Child

The processes of communication which, as it were, wash around it, do not only treat the child thematically, but include it (and already by its name) in their operations.

In the process, the child is not only addressed, but understood as a producer of however diffuse utterances, as someone who announces something about his pain, his pleasure, his internal intentions, pre-linguistically, but nevertheless in a way that can be connected.

Here an instructive problem arises: According to everything we can think of, the child does not communicate any information about internal states, it does not know that it is itself and the others are the others, it does not designate anything, it operates in a space, if you will, free of distinction and designation.

Communication, however, which treats its behavior as communication, assumes self-reference in the sense of an 'as if' and then runs into the difficulty of this very counterfactuality: it cannot fulfill its function of error correction without great effort.

Or in other words: difficulties of understanding occur continuously, which cannot be solved by the common techniques of confirmation, of the accompanying mental and communicative control of understanding or even by metacommunication.

The possible structure of communication is characterized by one-sided Consciousness in the environment of a non-conscious address. Or still differently: In view of the addressability of the infant, communication gets into a permanent crisis.

It is neither certain whether something has been communicated, nor whether messages have been understood. The connections shift, as it were, into the blue.

The interesting thing is that this very uncertainty leads to a process in the course of which the child (as in a self-fulfilling prophecy) gains an address and with it the possibility of establishing self-reference. The crisis, this would imply, is the instrument of its solution. It leads first of all to a difference of the 'volumes' of communication.

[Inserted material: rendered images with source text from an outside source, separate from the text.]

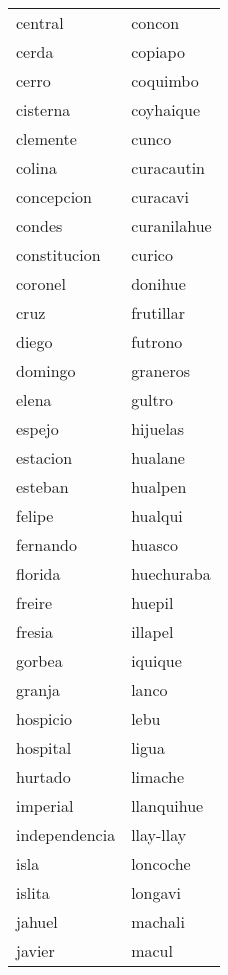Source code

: \begin{longtable}{l|l}
             central   &  concon   \\  
             cerda   &  copiapo   \\  
             cerro   &  coquimbo   \\  
             cisterna   &  coyhaique   \\  
             clemente   &  cunco   \\  
             colina   &  curacautin   \\  
             concepcion   &  curacavi   \\  
             condes   &  curanilahue   \\  
             constitucion   &  curico   \\  
             coronel   &  donihue   \\  
             cruz   &  frutillar   \\  
             diego   &  futrono   \\  
             domingo   &  graneros   \\  
             elena   &  gultro   \\  
             espejo   &  hijuelas   \\  
             estacion   &  hualane   \\  
             esteban   &  hualpen   \\  
             felipe   &  hualqui   \\  
             fernando   &  huasco   \\  
             florida   &  huechuraba   \\  
             freire   &  huepil   \\  
             fresia   &  illapel   \\  
             gorbea   &  iquique   \\  
             granja   &  lanco   \\  
             hospicio   &  lebu   \\  
             hospital   &  ligua   \\  
             hurtado   &  limache   \\  
             imperial   &  llanquihue   \\  
             independencia   &  llay-llay   \\  
             isla   &  loncoche   \\  
             islita   &  longavi   \\  
             jahuel   &  machali   \\  
             javier   &  macul   \\  

\end{longtable}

Communicative crises, that is, increase the attempts to achieve understanding. They raise, as one might say, the noise level in the environment of the social system. The problem of controllability of understanding, the problem of making safe connections, forces to talk more. This could be called the phenomenon of augmentation. Since this talking cannot be incessant repetition of the same, amplification is connected with augmentation. The communication, related to the uncertain address, swells and varies. It refers to the same subject, but plays it out differently in ever new attempts.

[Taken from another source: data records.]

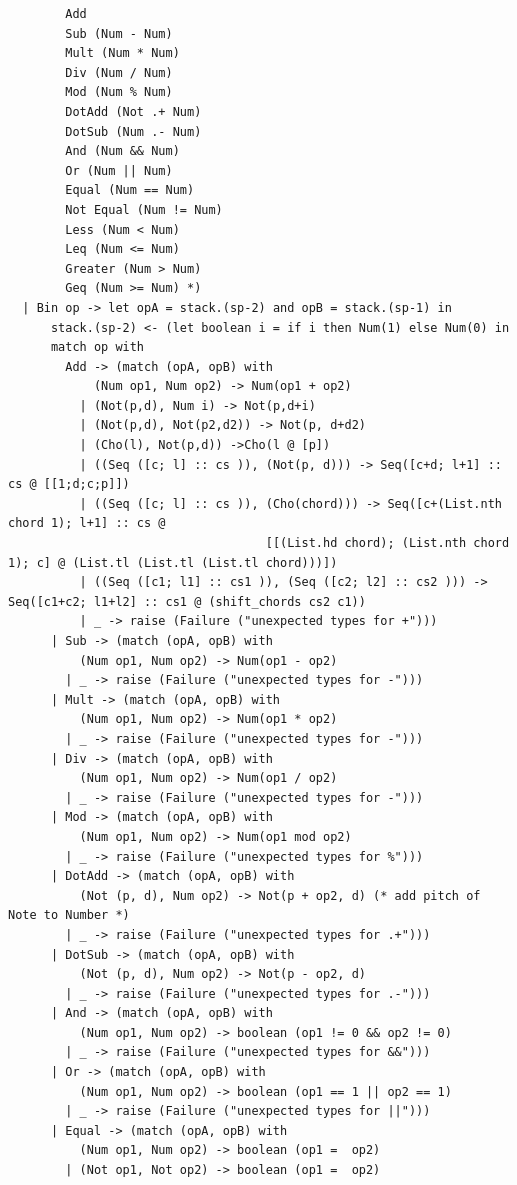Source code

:\documentclass[12pt,A4]{book}
\begin{document}
\begin{verbatim}
        Add
        Sub (Num - Num)
        Mult (Num * Num)
        Div (Num / Num)
        Mod (Num % Num)
        DotAdd (Not .+ Num)
        DotSub (Num .- Num)
        And (Num && Num)
        Or (Num || Num)
        Equal (Num == Num)
        Not Equal (Num != Num)
        Less (Num < Num)
        Leq (Num <= Num)
        Greater (Num > Num)
        Geq (Num >= Num) *)
  | Bin op -> let opA = stack.(sp-2) and opB = stack.(sp-1) in     
      stack.(sp-2) <- (let boolean i = if i then Num(1) else Num(0) in
      match op with
        Add -> (match (opA, opB) with 
            (Num op1, Num op2) -> Num(op1 + op2)
          | (Not(p,d), Num i) -> Not(p,d+i)
          | (Not(p,d), Not(p2,d2)) -> Not(p, d+d2)
          | (Cho(l), Not(p,d)) ->Cho(l @ [p])
          | ((Seq ([c; l] :: cs )), (Not(p, d))) -> Seq([c+d; l+1] :: cs @ [[1;d;c;p]])
          | ((Seq ([c; l] :: cs )), (Cho(chord))) -> Seq([c+(List.nth chord 1); l+1] :: cs @  
                                    [[(List.hd chord); (List.nth chord 1); c] @ (List.tl (List.tl (List.tl chord)))])
          | ((Seq ([c1; l1] :: cs1 )), (Seq ([c2; l2] :: cs2 ))) -> Seq([c1+c2; l1+l2] :: cs1 @ (shift_chords cs2 c1))
          | _ -> raise (Failure ("unexpected types for +")))
      | Sub -> (match (opA, opB) with 
          (Num op1, Num op2) -> Num(op1 - op2)
        | _ -> raise (Failure ("unexpected types for -")))
      | Mult -> (match (opA, opB) with 
          (Num op1, Num op2) -> Num(op1 * op2)
        | _ -> raise (Failure ("unexpected types for -")))
      | Div -> (match (opA, opB) with 
          (Num op1, Num op2) -> Num(op1 / op2)
        | _ -> raise (Failure ("unexpected types for -")))
      | Mod -> (match (opA, opB) with 
          (Num op1, Num op2) -> Num(op1 mod op2)
        | _ -> raise (Failure ("unexpected types for %")))
      | DotAdd -> (match (opA, opB) with 
          (Not (p, d), Num op2) -> Not(p + op2, d) (* add pitch of Note to Number *)
        | _ -> raise (Failure ("unexpected types for .+")))
      | DotSub -> (match (opA, opB) with 
          (Not (p, d), Num op2) -> Not(p - op2, d) 
        | _ -> raise (Failure ("unexpected types for .-")))
      | And -> (match (opA, opB) with 
          (Num op1, Num op2) -> boolean (op1 != 0 && op2 != 0)
        | _ -> raise (Failure ("unexpected types for &&")))
      | Or -> (match (opA, opB) with 
          (Num op1, Num op2) -> boolean (op1 == 1 || op2 == 1)
        | _ -> raise (Failure ("unexpected types for ||")))
      | Equal -> (match (opA, opB) with 
          (Num op1, Num op2) -> boolean (op1 =  op2)
		| (Not op1, Not op2) -> boolean (op1 =  op2)

\end{verbatim}
\end{document}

In, as Peter Fuchs thinks, good system-theoretical tradition, one can specify the concept of amplification from its rhetorical context of origin. Amplificatio as a technique belongs to the quantity figures. It is used to achieve evidence. Amplification is thus not a figure of brevitas, brevity, or economy. Contrary to what modern notions of evidence suggest, amplifying speech/writing is not about achieving a striking intuition in the shortest possible way, but rather about achieving the most vivid understanding possible. In this respect the procedure is uneconomical, because it presupposes the multiplication (augmentation) of differences. Instead, redundancies are unfolded in a precise sense and with a clear reference to perception (ad oculos ponere), i.e. to e-vidence. The procedure presupposes imagination in the addressee and differs in this from all techniques that fulfill decorative functions or appeal to the intellect. In short: amplification differentiates differences.

The system of the beginning (the infant, the small child) is covered in communication logic with redundancy and variety at the same time. The very fact that the child represents a kind of institutionalized permanent crisis forces communication into the procedures of augmentation/amplification of itself. Since this, so to speak, jumping-up communication assumes self-reference in the addressee and gains its volume from this assumption, it inevitably comes to a clear marking of the self-referential component of communication. It emphasizes the communication aspect, it reduces the information aspect. In this respect, communication with the small child becomes 'repressed', that is, endowed with strongly emphatic moments (with emotional overtones). It stamps, so to speak, again and again with one foot of its self-reference and thus chants a beat which (however then in detail) replaces the imputation of self-reference in the system of the beginning by factual self-reference, i.e. by a gradually expressing self-relation of the incessantly addressed system of the beginning. This shaping, however, is Exclusion, insofar as on this elementary level is separated what comes into question as address, and at the same time elementary Inclusion, because uno actu the possibility of participation in communication arises: the Address.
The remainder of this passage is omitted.